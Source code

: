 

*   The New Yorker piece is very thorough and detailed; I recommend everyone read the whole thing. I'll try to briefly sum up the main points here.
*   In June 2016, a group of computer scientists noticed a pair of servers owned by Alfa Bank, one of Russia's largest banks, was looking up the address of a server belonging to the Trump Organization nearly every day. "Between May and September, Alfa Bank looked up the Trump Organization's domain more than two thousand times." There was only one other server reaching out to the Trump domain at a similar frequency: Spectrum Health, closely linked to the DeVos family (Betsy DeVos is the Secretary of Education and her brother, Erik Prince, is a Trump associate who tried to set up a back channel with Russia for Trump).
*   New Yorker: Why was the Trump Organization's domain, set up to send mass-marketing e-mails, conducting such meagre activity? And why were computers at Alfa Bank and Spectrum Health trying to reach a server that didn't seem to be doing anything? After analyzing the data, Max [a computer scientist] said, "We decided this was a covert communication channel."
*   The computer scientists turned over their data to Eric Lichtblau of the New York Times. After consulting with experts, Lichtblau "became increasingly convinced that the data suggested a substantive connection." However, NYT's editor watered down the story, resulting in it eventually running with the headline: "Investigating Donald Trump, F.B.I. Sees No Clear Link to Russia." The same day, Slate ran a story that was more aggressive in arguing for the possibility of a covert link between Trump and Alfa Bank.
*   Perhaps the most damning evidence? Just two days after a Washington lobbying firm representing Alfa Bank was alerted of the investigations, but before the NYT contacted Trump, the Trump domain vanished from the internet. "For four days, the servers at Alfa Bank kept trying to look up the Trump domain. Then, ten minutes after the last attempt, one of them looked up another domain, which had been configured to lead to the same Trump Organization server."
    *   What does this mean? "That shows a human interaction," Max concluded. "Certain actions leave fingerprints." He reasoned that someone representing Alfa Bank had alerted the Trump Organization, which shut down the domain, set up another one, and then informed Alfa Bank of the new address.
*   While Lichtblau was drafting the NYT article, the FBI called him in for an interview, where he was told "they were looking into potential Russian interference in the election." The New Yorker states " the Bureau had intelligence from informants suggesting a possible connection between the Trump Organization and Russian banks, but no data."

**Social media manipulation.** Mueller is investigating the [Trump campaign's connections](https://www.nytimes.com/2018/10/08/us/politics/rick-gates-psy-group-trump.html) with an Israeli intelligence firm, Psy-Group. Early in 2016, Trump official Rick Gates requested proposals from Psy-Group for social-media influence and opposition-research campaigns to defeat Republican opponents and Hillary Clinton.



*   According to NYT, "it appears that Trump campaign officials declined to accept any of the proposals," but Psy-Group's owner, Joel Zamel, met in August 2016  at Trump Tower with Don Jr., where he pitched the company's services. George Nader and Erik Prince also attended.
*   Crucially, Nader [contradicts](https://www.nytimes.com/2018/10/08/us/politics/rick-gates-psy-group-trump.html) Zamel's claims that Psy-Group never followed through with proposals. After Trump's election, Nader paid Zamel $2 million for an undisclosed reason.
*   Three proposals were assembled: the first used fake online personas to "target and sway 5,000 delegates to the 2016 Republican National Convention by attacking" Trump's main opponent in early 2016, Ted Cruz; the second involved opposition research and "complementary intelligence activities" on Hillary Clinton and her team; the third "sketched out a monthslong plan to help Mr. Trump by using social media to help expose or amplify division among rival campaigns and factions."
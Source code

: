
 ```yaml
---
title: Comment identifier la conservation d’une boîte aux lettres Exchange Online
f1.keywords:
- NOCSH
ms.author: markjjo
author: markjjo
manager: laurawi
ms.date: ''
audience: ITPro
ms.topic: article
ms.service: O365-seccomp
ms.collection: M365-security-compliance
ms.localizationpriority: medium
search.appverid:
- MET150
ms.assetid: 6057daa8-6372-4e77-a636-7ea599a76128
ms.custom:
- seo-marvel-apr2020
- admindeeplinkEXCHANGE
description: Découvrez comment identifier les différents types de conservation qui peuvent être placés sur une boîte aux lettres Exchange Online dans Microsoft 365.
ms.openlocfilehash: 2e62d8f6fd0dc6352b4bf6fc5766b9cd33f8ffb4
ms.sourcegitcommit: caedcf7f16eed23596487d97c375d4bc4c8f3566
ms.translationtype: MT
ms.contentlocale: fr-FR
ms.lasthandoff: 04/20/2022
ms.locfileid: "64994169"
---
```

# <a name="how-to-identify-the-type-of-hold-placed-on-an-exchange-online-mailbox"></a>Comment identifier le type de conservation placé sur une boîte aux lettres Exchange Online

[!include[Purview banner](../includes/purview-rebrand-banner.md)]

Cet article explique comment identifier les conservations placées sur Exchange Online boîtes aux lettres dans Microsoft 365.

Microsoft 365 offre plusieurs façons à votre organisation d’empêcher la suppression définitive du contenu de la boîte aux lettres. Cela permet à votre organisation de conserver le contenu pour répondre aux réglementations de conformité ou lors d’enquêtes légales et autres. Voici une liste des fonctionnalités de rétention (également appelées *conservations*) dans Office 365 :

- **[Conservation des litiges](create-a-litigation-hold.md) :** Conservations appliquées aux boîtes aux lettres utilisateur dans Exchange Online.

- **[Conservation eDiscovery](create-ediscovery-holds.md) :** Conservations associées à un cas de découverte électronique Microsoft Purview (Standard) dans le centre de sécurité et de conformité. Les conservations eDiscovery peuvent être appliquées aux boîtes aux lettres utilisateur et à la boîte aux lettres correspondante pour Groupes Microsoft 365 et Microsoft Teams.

About this exercise –
Tally how many lines of the records hold the word "article". Answer with the number only.

Result of this task –
3